When you run a session that uses an Aggregator transformation, the PowerCenter Server creates index and data caches in memory to process the transformation. If the PowerCenter Server requires more space, it stores overflow values in cache files. You can configure the index and data caches in the Aggregator transformation or in the session properties. For more information, see “Creating an Aggregator Transformation” on page 11.
Note: The PowerCenter Server uses memory to process an Aggregator transformation with
sorted ports. It does not use cache memory. You do not need to configure cache memory for
Aggregator transformations that use sorted ports.


Aggregate Expressions
The Designer allows aggregate expressions only in the Aggregator transformation. An aggregate expression can include conditional clauses and non-aggregate functions. It can also include one aggregate function nested within another aggregate function, such as:
MAX( COUNT( ITEM ))
The result of an aggregate expression varies depending on the group by ports used in the transformation. For example, when the PowerCenter Server calculates the following aggregate expression with no group by ports defined, it finds the total quantity of items sold:
SUM( QUANTITY )
However, if you use the same expression, and you group by the ITEM port, the PowerCenter
Server returns the total quantity of items sold, by item
.
You can create an aggregate expression in any output port and use multiple aggregate ports in a transformation.







Aggregate Functions
You can use the following aggregate functions within an Aggregator transformation. You can
nest one aggregate function within another aggregate function
.
The transformation language includes the following aggregate functions:
♦ AVG
♦ COUNT
♦ FIRST
♦ LAST
♦ MAX
♦ MEDIAN
♦ MIN
♦ PERCENTILE
♦ STDDEV
♦ SUM
♦ VARIANCE
When you use any of these functions, you must use them in an expression within an
Aggregator transformation. For a description of these functions, see “Functions” in the
Transformation Language Reference.












Nested Aggregate Functions
You can include multiple single-level or multiple nested functions in different output ports in
an Aggregator transformation
. However, you cannot include both single-level and nested
functions in an Aggregator transformation
. Therefore, if an Aggregator transformation
contains a single-level function in any output port, you cannot use a nested function in any
other port in that transformation.
When you include single-level and nested functions in the
same Aggregator transformation, the Designer marks the mapping or mapplet invalid
. If you
need to create both single-level and nested functions, create separate Aggregator transformations.







Conditional Clauses
You can use conditional clauses in the aggregate expression to reduce the number of rows used
in the aggregation.
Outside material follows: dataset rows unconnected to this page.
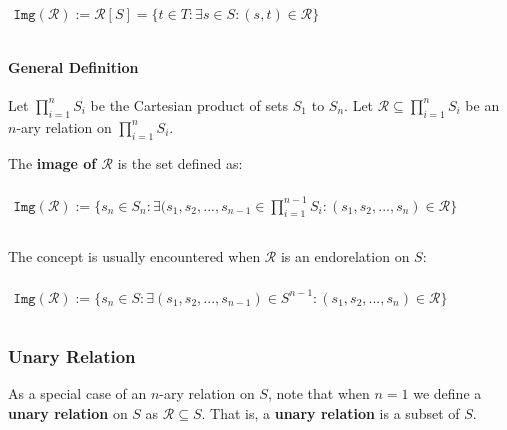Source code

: \begin{math}
  \begin{array}{c}
    \\
    \mathtt{Img}(\mathcal{R}) := \mathcal{R}[S] = \{ t \in T: \exists s \in S: (s, t) \in \mathcal{R} \}\\
    \\
  \end{array}
\end{math}

\paragraph{General Definition}

Let $\displaystyle \prod_{i=1}^n S_i$ be the Cartesian product of sets
$S_1$ to $S_n$. Let
$\mathcal{R} \subseteq \displaystyle \prod_{i=1}^n S_i$ be an $n$-ary
relation on $\displaystyle \prod_{i=1}^n S_i$.

The \textbf{image of $\mathcal{R}$} is the set defined as:

\begin{math}
  \begin{array}{c}
    \\
    \mathtt{Img}(\mathcal{R}) := \{ s_n \in S_n: \exists (s_1, s_2, ..., s_{n-1} \in \displaystyle \prod_{i=1}^{n-1} S_i: (s_1, s_2, ..., s_n) \in \mathcal{R} \}\\
    \\
  \end{array}
\end{math}

The concept is usually encountered when $\mathcal{R}$ is an
endorelation on $S$:

\begin{math}
  \begin{array}{c}
    \\
    \mathtt{Img}(\mathcal{R}) := \{ s_n \in S: \exists (s_1, s_2, ..., s_{n-1}) \in S^{n-1}: (s_1, s_2, ..., s_n) \in \mathcal{R} \}\\
    \\
  \end{array}
\end{math}


\subsubsection{Unary Relation}
As a special case of an $n$-ary relation on $S$, note that when $n=1$
we define a \textbf{unary relation} on $S$ as
$\mathcal{R} \subseteq S$. That is, a \textbf{unary relation} is a
subset of $S$.

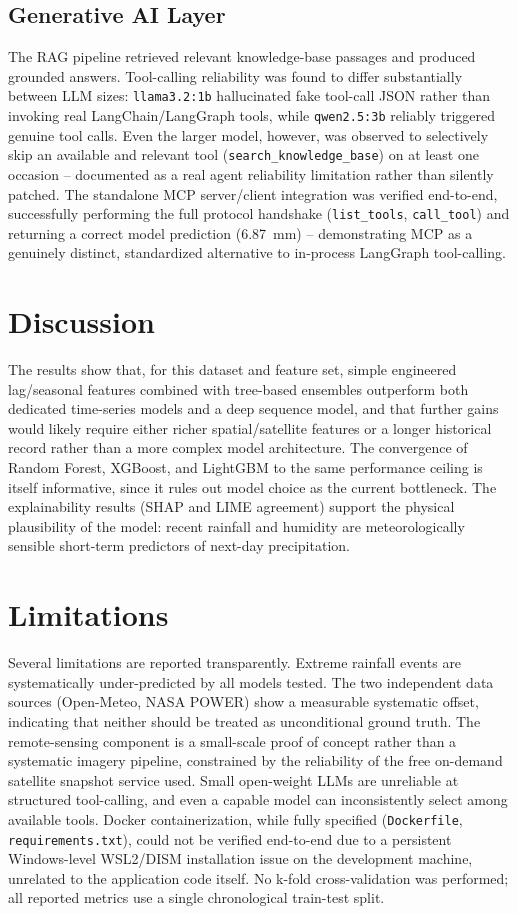 \documentclass[11pt]{article}
\begin{document}
\subsection{Generative AI Layer}
The RAG pipeline retrieved relevant knowledge-base passages and produced grounded answers. Tool-calling reliability was found to differ substantially between LLM sizes: \texttt{llama3.2:1b} hallucinated fake tool-call JSON rather than invoking real LangChain/LangGraph tools, while \texttt{qwen2.5:3b} reliably triggered genuine tool calls. Even the larger model, however, was observed to selectively skip an available and relevant tool (\texttt{search\_knowledge\_base}) on at least one occasion -- documented as a real agent reliability limitation rather than silently patched. The standalone MCP server/client integration was verified end-to-end, successfully performing the full protocol handshake (\texttt{list\_tools}, \texttt{call\_tool}) and returning a correct model prediction (6.87~mm) -- demonstrating MCP as a genuinely distinct, standardized alternative to in-process LangGraph tool-calling.

\section{Discussion}
The results show that, for this dataset and feature set, simple engineered lag/seasonal features combined with tree-based ensembles outperform both dedicated time-series models and a deep sequence model, and that further gains would likely require either richer spatial/satellite features or a longer historical record rather than a more complex model architecture. The convergence of Random Forest, XGBoost, and LightGBM to the same performance ceiling is itself informative, since it rules out model choice as the current bottleneck. The explainability results (SHAP and LIME agreement) support the physical plausibility of the model: recent rainfall and humidity are meteorologically sensible short-term predictors of next-day precipitation.

\section{Limitations}
Several limitations are reported transparently. Extreme rainfall events are systematically under-predicted by all models tested. The two independent data sources (Open-Meteo, NASA POWER) show a measurable systematic offset, indicating that neither should be treated as unconditional ground truth. The remote-sensing component is a small-scale proof of concept rather than a systematic imagery pipeline, constrained by the reliability of the free on-demand satellite snapshot service used. Small open-weight LLMs are unreliable at structured tool-calling, and even a capable model can inconsistently select among available tools. Docker containerization, while fully specified (\texttt{Dockerfile}, \texttt{requirements.txt}), could not be verified end-to-end due to a persistent Windows-level WSL2/DISM installation issue on the development machine, unrelated to the application code itself. No k-fold cross-validation was performed; all reported metrics use a single chronological train-test split.
\end{document}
The conditional clause can be any clause that evaluates to TRUE or
FALSE.
For example, you can use the following expression to calculate the total commissions of
employees who exceeded their quarterly quota:
SUM( COMMISSION, COMMISSION > QUOTA )







Non-Aggregate Functions
You can also use non-aggregate functions in the aggregate expression.
The following expression returns the highest number of items sold for each item (grouped by
item). If no items were sold, the expression returns 0.
IIF( MAX( QUANTITY ) > 0, MAX( QUANTITY ), 0))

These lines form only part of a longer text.